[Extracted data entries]
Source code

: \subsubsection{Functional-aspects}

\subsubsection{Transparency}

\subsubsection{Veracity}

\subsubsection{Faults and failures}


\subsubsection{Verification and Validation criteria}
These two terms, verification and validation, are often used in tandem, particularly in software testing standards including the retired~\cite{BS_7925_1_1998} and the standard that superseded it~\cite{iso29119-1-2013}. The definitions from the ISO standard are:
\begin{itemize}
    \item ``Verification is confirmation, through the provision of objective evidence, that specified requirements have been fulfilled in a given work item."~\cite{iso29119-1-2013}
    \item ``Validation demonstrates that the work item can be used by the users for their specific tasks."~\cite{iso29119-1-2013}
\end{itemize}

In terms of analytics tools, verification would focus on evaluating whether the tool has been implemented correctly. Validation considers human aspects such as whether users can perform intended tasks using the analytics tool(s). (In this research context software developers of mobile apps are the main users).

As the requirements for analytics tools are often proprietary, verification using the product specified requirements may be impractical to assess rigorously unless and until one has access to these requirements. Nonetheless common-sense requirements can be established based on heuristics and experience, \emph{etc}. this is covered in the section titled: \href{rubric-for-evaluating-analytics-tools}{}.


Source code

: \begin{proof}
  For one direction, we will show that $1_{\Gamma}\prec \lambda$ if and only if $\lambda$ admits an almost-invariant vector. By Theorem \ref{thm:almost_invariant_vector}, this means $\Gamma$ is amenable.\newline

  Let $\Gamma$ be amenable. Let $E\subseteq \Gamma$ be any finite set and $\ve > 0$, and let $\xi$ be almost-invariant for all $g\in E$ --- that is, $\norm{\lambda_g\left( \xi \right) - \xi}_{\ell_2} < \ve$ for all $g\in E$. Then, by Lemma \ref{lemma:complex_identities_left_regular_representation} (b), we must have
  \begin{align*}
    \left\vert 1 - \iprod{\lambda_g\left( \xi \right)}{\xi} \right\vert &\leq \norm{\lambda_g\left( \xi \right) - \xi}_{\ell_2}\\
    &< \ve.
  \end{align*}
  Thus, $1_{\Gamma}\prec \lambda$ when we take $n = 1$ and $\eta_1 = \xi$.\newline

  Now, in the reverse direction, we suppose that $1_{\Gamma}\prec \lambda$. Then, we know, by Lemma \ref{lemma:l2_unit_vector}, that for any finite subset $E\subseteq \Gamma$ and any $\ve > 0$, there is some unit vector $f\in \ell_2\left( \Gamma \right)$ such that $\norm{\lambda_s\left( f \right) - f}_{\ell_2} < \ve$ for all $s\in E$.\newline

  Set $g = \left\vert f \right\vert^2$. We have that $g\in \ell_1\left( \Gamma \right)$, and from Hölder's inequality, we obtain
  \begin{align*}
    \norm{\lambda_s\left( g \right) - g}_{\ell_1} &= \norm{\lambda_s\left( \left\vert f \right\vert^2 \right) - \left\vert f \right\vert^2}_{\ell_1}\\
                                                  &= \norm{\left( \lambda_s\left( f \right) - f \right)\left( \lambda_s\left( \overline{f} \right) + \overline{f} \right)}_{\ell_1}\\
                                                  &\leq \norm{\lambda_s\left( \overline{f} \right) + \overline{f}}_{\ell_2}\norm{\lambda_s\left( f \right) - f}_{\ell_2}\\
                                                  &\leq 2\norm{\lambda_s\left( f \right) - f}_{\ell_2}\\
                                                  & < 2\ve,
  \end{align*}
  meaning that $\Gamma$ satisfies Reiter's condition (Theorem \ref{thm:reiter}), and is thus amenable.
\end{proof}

◆ PROBLEM DESCRIPTION
Each entry shown above must be retyped word for word.

◆ ANSWER SECTION
Source code

: \subsubsection{Functional-aspects}

\subsubsection{Transparency}

\subsubsection{Veracity}

\subsubsection{Faults and failures}


\subsubsection{Verification and Validation criteria}
These two terms, verification and validation, are often used in tandem, particularly in software testing standards including the retired~\cite{BS_7925_1_1998} and the standard that superseded it~\cite{iso29119-1-2013}. The definitions from the ISO standard are:
\begin{itemize}
    \item ``Verification is confirmation, through the provision of objective evidence, that specified requirements have been fulfilled in a given work item."~\cite{iso29119-1-2013}
    \item ``Validation demonstrates that the work item can be used by the users for their specific tasks."~\cite{iso29119-1-2013}
\end{itemize}

In terms of analytics tools, verification would focus on evaluating whether the tool has been implemented correctly. Validation considers human aspects such as whether users can perform intended tasks using the analytics tool(s). (In this research context software developers of mobile apps are the main users).

As the requirements for analytics tools are often proprietary, verification using the product specified requirements may be impractical to assess rigorously unless and until one has access to these requirements. Nonetheless common-sense requirements can be established based on heuristics and experience, \emph{etc}. this is covered in the section titled: \href{rubric-for-evaluating-analytics-tools}{}.


Source code

: \begin{proof}
  For one direction, we will show that $1_{\Gamma}\prec \lambda$ if and only if $\lambda$ admits an almost-invariant vector. By Theorem \ref{thm:almost_invariant_vector}, this means $\Gamma$ is amenable.\newline

  Let $\Gamma$ be amenable. Let $E\subseteq \Gamma$ be any finite set and $\ve > 0$, and let $\xi$ be almost-invariant for all $g\in E$ --- that is, $\norm{\lambda_g\left( \xi \right) - \xi}_{\ell_2} < \ve$ for all $g\in E$. Then, by Lemma \ref{lemma:complex_identities_left_regular_representation} (b), we must have
  \begin{align*}
    \left\vert 1 - \iprod{\lambda_g\left( \xi \right)}{\xi} \right\vert &\leq \norm{\lambda_g\left( \xi \right) - \xi}_{\ell_2}\\
    &< \ve.
  \end{align*}
  Thus, $1_{\Gamma}\prec \lambda$ when we take $n = 1$ and $\eta_1 = \xi$.\newline

  Now, in the reverse direction, we suppose that $1_{\Gamma}\prec \lambda$. Then, we know, by Lemma \ref{lemma:l2_unit_vector}, that for any finite subset $E\subseteq \Gamma$ and any $\ve > 0$, there is some unit vector $f\in \ell_2\left( \Gamma \right)$ such that $\norm{\lambda_s\left( f \right) - f}_{\ell_2} < \ve$ for all $s\in E$.\newline

  Set $g = \left\vert f \right\vert^2$. We have that $g\in \ell_1\left( \Gamma \right)$, and from Hölder's inequality, we obtain
  \begin{align*}
    \norm{\lambda_s\left( g \right) - g}_{\ell_1} &= \norm{\lambda_s\left( \left\vert f \right\vert^2 \right) - \left\vert f \right\vert^2}_{\ell_1}\\
                                                  &= \norm{\left( \lambda_s\left( f \right) - f \right)\left( \lambda_s\left( \overline{f} \right) + \overline{f} \right)}_{\ell_1}\\
                                                  &\leq \norm{\lambda_s\left( \overline{f} \right) + \overline{f}}_{\ell_2}\norm{\lambda_s\left( f \right) - f}_{\ell_2}\\
                                                  &\leq 2\norm{\lambda_s\left( f \right) - f}_{\ell_2}\\
                                                  & < 2\ve,
  \end{align*}
  meaning that $\Gamma$ satisfies Reiter's condition (Theorem \ref{thm:reiter}), and is thus amenable.
\end{proof}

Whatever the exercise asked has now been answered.